The SRE is a key Technical role in Webster Software Engineering organization. The primary focus of SRE is what ultimately matters to Webster internal and external customers: making sure the platforms and services customers rely on are highly reliable and available when customers need to use them. The SRE is expected to run the production environment by monitoring availability and taking a holistic view of system health. The SRE will combine engineering experience and the drive to improve existing systems and processes, with the creativity to develop novel solutions to evolving challenges. The SRE will bring fresh ideas, demonstrate a unique and informed viewpoint, and enjoy collaborating with a cross-functional team to develop real-world solutions and positive user experience. The SRE will also lead the technical efforts involved in moving / refactoring Webster in-house applications to a Cloud infrastructure.
- Gather and analyze metrics from both operating systems and applications to assist in performance tuning and fault finding.

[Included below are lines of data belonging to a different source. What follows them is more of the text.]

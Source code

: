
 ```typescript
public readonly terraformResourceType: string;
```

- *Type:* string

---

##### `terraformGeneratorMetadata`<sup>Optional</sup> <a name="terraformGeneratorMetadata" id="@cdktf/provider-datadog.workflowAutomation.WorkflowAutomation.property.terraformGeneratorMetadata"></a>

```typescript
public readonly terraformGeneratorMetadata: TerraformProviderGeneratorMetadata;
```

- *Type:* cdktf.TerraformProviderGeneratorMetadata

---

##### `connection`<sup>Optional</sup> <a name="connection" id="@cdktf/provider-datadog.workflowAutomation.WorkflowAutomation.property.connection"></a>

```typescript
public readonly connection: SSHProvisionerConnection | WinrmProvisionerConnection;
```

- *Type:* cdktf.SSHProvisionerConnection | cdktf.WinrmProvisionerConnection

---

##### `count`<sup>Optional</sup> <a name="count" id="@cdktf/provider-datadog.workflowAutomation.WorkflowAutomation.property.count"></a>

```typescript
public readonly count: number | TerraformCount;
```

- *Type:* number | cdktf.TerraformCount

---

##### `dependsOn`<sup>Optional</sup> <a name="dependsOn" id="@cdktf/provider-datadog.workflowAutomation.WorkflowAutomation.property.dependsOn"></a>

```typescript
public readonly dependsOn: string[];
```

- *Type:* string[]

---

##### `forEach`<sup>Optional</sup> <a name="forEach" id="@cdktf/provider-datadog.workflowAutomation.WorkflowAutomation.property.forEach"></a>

- Set a high bar for reliability and availability -- and meet the bar via automation relentless improvement
- Balance feature development speed and reliability with well-defined service level objectives.
- As a key Tech resource on Agile teams, help improve services through rigorous development, testing and release procedures.
- Lead the Diagnosis / Root Cause Analysis of Technology Incidents, pursue improvements to ensure incidents / problems do not recur.
- Key player during deliberations on system design, platform management, and capacity planning.
- Have a strong 'detective' mindset on why things don't work -- be among the first the offer and work on solutions.
- Advocate for and lead Automation wherever possible
- Be a 'link' between Technologists and Business --able to have conversations with Line of Business (LOB) and Tech Agile Teams to work through challenges.
- Own the Tech work involved in migrating in-scope Webster business apps to the Cloud.
- Bachelor's degree required.
- 5+ years' experience working in designing, building, and maintaining business applications.
- Experience in setting up SLAs/SLOs/SLIs for critical services and establishing monitoring around them.
- Deep understanding of Operating Systems and Application architecture.
- Experience with multiple programming languages, config management tools and containers strongly preferred.
- Strong knowledge of various Agile methodologies: Scrum, Kanban, XP, etc., plus Scaled Agile (SAFE).
- Hands on experience in cloud migration journey.
- Deep understanding of the systems development life cycle.
- Excellent written and verbal skills.
- Ability to multitask in high paced, pressured environment.